It Is What It Is
A Status Report

On Election Day 2004, when exit polls showed incumbent President George W. Bush losing to Democratic challenger John Kerry, Bush assessed his situation to Time magazine. “It is what it is,” he said.

One month later, with Bush cheerleading the White House for another four years, “It is what it is” was declared America’s #1 Sports cliché by USA Today. While Bush rode a FUBAR invasion and a crashing economy to political victory, “It is what it is” was trending.

But not so fast.

“It is what it is” has been an existential backstop since at least the 13th century, when Persian Mystic Jalalud'din Rumi wrote “Fihi ma fihi,” which, coincidently, in English means “It Is What it Is.” Rumi was focused on the dance of life and a “be here now” relationship with the present.  In his quest for the eternal moment “It is what it is” provided a sense of what Psychology Today now calls “mindfulness.”

 “What more is there to say?” Rumi asked, “Reality is. It is what it is. Explanations cannot explain it. Words cannot reveal it.”

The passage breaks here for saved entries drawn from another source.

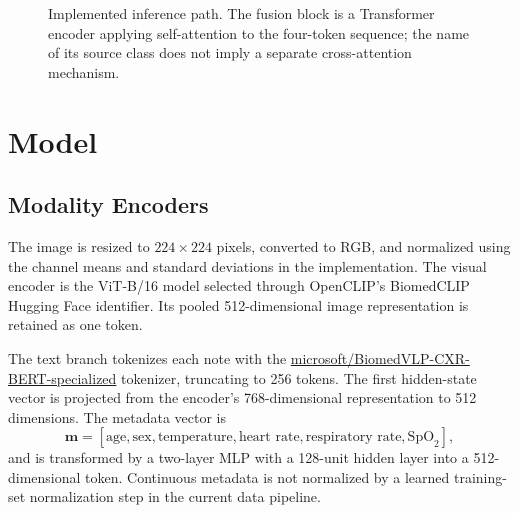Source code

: \documentclass[conference]{IEEEtran}
\begin{document}
\begin{figure}[t]
{%
}
\caption{Implemented inference path. The fusion block is a Transformer encoder applying self-attention to the four-token sequence; the name of its source class does not imply a separate cross-attention mechanism.}
\label{fig:architecture}
\end{figure}

\section{Model}
\subsection{Modality Encoders}
The image is resized to $224 \times 224$ pixels, converted to RGB, and normalized using the channel means and standard deviations in the implementation. The visual encoder is the ViT-B/16 model selected through OpenCLIP's BiomedCLIP Hugging Face identifier. Its pooled 512-dimensional image representation is retained as one token.

The text branch tokenizes each note with the \url{microsoft/BiomedVLP-CXR-BERT-specialized} tokenizer, truncating to 256 tokens. The first hidden-state vector is projected from the encoder's 768-dimensional representation to 512 dimensions. The metadata vector is
\[
\mathbf{m} =
[\text{age},\text{sex},\text{temperature},\text{heart rate},
\text{respiratory rate},\text{SpO}_2],
\]
and is transformed by a two-layer MLP with a 128-unit hidden layer into a 512-dimensional token. Continuous metadata is not normalized by a learned training-set normalization step in the current data pipeline.
\end{document}
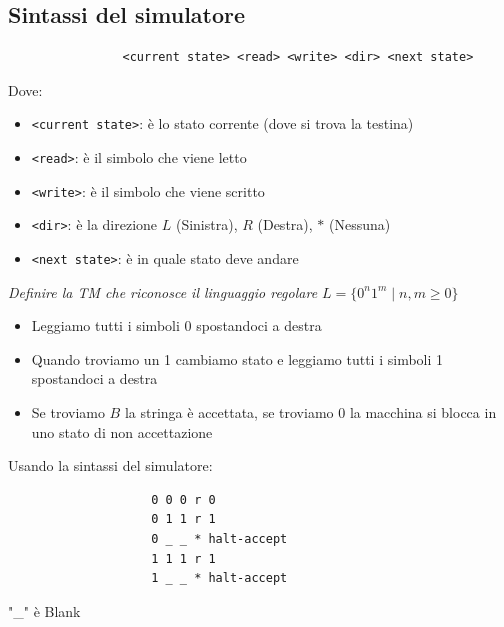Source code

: \documentclass[12pt, a4paper]{report}
\begin{document}
            \subsection{Sintassi del simulatore}
            \begin{verbatim}
                <current state> <read> <write> <dir> <next state>
            \end{verbatim}
            \vspace{-1cm}
            Dove: \begin{itemize}
                \item \texttt{<current state>}: è lo stato corrente (dove si trova la testina)
                \item \texttt{<read>}: è il simbolo che viene letto
                \item \texttt{<write>}: è il simbolo che viene scritto
                \item \texttt{<dir>}: è la direzione $L$ (Sinistra), $R$ (Destra), $*$ (Nessuna)
                \item \texttt{<next state>}: è in quale stato deve andare
            \end{itemize}
            \begin{example}
                \textit{Definire la TM che riconosce il linguaggio regolare $L=\{0^n1^m\mid n,m\geq 0\}$}
                \begin{itemize}
                    \item Leggiamo tutti i simboli 0 spostandoci a destra
                    \item Quando troviamo un 1 cambiamo stato e leggiamo tutti i simboli 1 spostandoci a destra
                    \item Se troviamo $B$ la stringa è accettata, se troviamo 0 la macchina si blocca in uno stato di non accettazione
                \end{itemize}
                Usando la sintassi del simulatore:
                \begin{verbatim}
                    0 0 0 r 0
                    0 1 1 r 1
                    0 _ _ * halt-accept
                    1 1 1 r 1
                    1 _ _ * halt-accept
                \end{verbatim}
                "\_" è Blank
            \end{example}
\end{document}
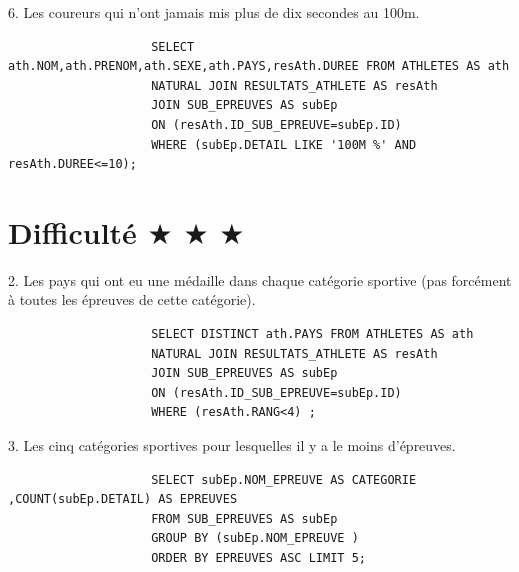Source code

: \documentclass[]{scrreprt}
\begin{document}
			{\large 
				6. Les coureurs qui n'ont jamais mis plus de dix secondes au 100m.
				
			}
			
			{\footnotesize 
				\begin{tcolorbox}
					\begin{verbatim}
					SELECT ath.NOM,ath.PRENOM,ath.SEXE,ath.PAYS,resAth.DUREE FROM ATHLETES AS ath 
					NATURAL JOIN RESULTATS_ATHLETE AS resAth
					JOIN SUB_EPREUVES AS subEp 
					ON (resAth.ID_SUB_EPREUVE=subEp.ID)
					WHERE (subEp.DETAIL LIKE '100M %' AND resAth.DUREE<=10);
					\end{verbatim}
				\end{tcolorbox}
			}
		
		\newpage
			
		\section{Difficulté $\bigstar$ $\bigstar$ $\bigstar$}
		
			{\large 
				2. Les pays qui ont eu une médaille dans chaque catégorie sportive (pas forcément à toutes les épreuves
				de cette catégorie).
				
			}
			
			{\footnotesize 
				\begin{tcolorbox}
					\begin{verbatim}
					SELECT DISTINCT ath.PAYS FROM ATHLETES AS ath 
					NATURAL JOIN RESULTATS_ATHLETE AS resAth 
					JOIN SUB_EPREUVES AS subEp
					ON (resAth.ID_SUB_EPREUVE=subEp.ID) 
					WHERE (resAth.RANG<4) ;
					\end{verbatim}
				\end{tcolorbox}
			}
		
			\vspace{0.5cm}
			
			{\large 
				3. Les cinq catégories sportives pour lesquelles il y a le moins d'épreuves.
				
			}
			
			{\footnotesize 
				\begin{tcolorbox}
					\begin{verbatim}
					SELECT subEp.NOM_EPREUVE AS CATEGORIE ,COUNT(subEp.DETAIL) AS EPREUVES 
					FROM SUB_EPREUVES AS subEp
					GROUP BY (subEp.NOM_EPREUVE )
					ORDER BY EPREUVES ASC LIMIT 5;
					\end{verbatim}
				\end{tcolorbox}
			}
		
\end{document}
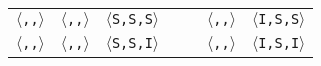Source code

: \begin{tabular}{|c|c|c|c|c|c|c|}
\texttt{$\langle$\benchi{},\benchx{},\benchx{}$\rangle$}

& \texttt{$\langle$\benchs{},\benchx{},\benchx{}$\rangle$}
& \texttt{$\langle$S,S,S$\rangle$}

&
&

& \texttt{$\langle$\benchi{},\benchx{},\benchx{}$\rangle$}
& \texttt{$\langle$I,S,S$\rangle$}
\\
\cline{1-3}
\cline{6-7}

\texttt{$\langle$\benchx{},\benchx{},\benchi{}$\rangle$}

& \texttt{$\langle$\benchx{},\benchx{},\benchi{}$\rangle$}
& \texttt{$\langle$S,S,I$\rangle$}

&
&

& \texttt{$\langle$\benchi{},\benchx{},\benchi{}$\rangle$}
& \texttt{$\langle$I,S,I$\rangle$}
\\
\hline
\end{tabular}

Bush’s “It is what it is” moment was most likely not inspired by Rumi.  There are those who think W may have stolen the phrase (among other things) from Al Gore who said  “It is what it is” responding to the Supreme Court’s ruling in Bush v Gore.  My guess, however, is that Bush took the expression from sports.  In that goal-driven world, “It is what it is” becomes a coping mechanism. Laker basketball Zen master coach Phil Jackson of the NBA claimed he used the phrase to convince his players to “get over” their mistakes.  If your last second game-winning shot didn’t drop, what’s done is done.  Circumspectively, “It is what it is” became “it was what it was.”  In this past-tense usage, Philbert (as well as President Bush) used the phrase as a synonym for “Fuck it,” because saying “Fuck it” is not acceptable to the mainstream press, not to mention followers of Rumi.

Incidentally, the usage of “It is what it is” as a coaching tool did no great harm to Phil Jackson who has, up until now, won more championships than any other NBA coach. A win, after all, is a win. 

By 2006, usage of “It is what it is” was peaking.  While singing it praises in an editorial in The New York Times, columnist and presidential speechwriter William Safire defined it as a tautophrase — a sentence that repeats itself like a word mirror.  You do you. 

Tauto means “the same.”  Tautophrases use repetition for emphasis.  Their ideas, though multiplied, are singular and inherent. To say, "A man's gotta do what a man's gotta do” or, as God is said to have said, "I am that I am" may or may not be true, but the repetition is there as an infinite affirmation. Facts are facts.

Regarding “It is what it is,” Safire concluded his essay with a concern about overusing the phrase.  “Will the vogue use of ‘It is what it is’ become fixed in the farrago of unresponsive responses?” he asked. “The answer is in its own future tense,” Safire answered, “sung in the Spanish Que será será:  ‘What will be will be.’”

After the recession of 2008, the usage of “It is what it is” was, if not fixed in the farrago of unresponsive responses, than, at least widely overused.  In addition to Rumi’s mindfulness, and Bush’s “fuck it,” “It is what it is” also became an expression of failure — a synonym for “I give up.”  According to The Military Leader website, “the problem with ‘It is what it is’ is that it abdicates responsibility, shuts down creative problem solving, and concedes defeat.”

Whether from defeat or repetition, today, the use of “It is what it is” has dropped dramatically. Could it be that we are taking responsibility? Or has “It is what it is”, at last, become not only “fixed in the farrago of unresponsive responses,” but terminal? This much is true.  Racism, Climate Change, and Donald Trump should not be explained with a tautophrase.

 “It is what it is” is not what it was — which wouldn’t have troubled Rumi, but inspire him to dance.

Has the eternal moment passed?  It ain’t over, til it’s over.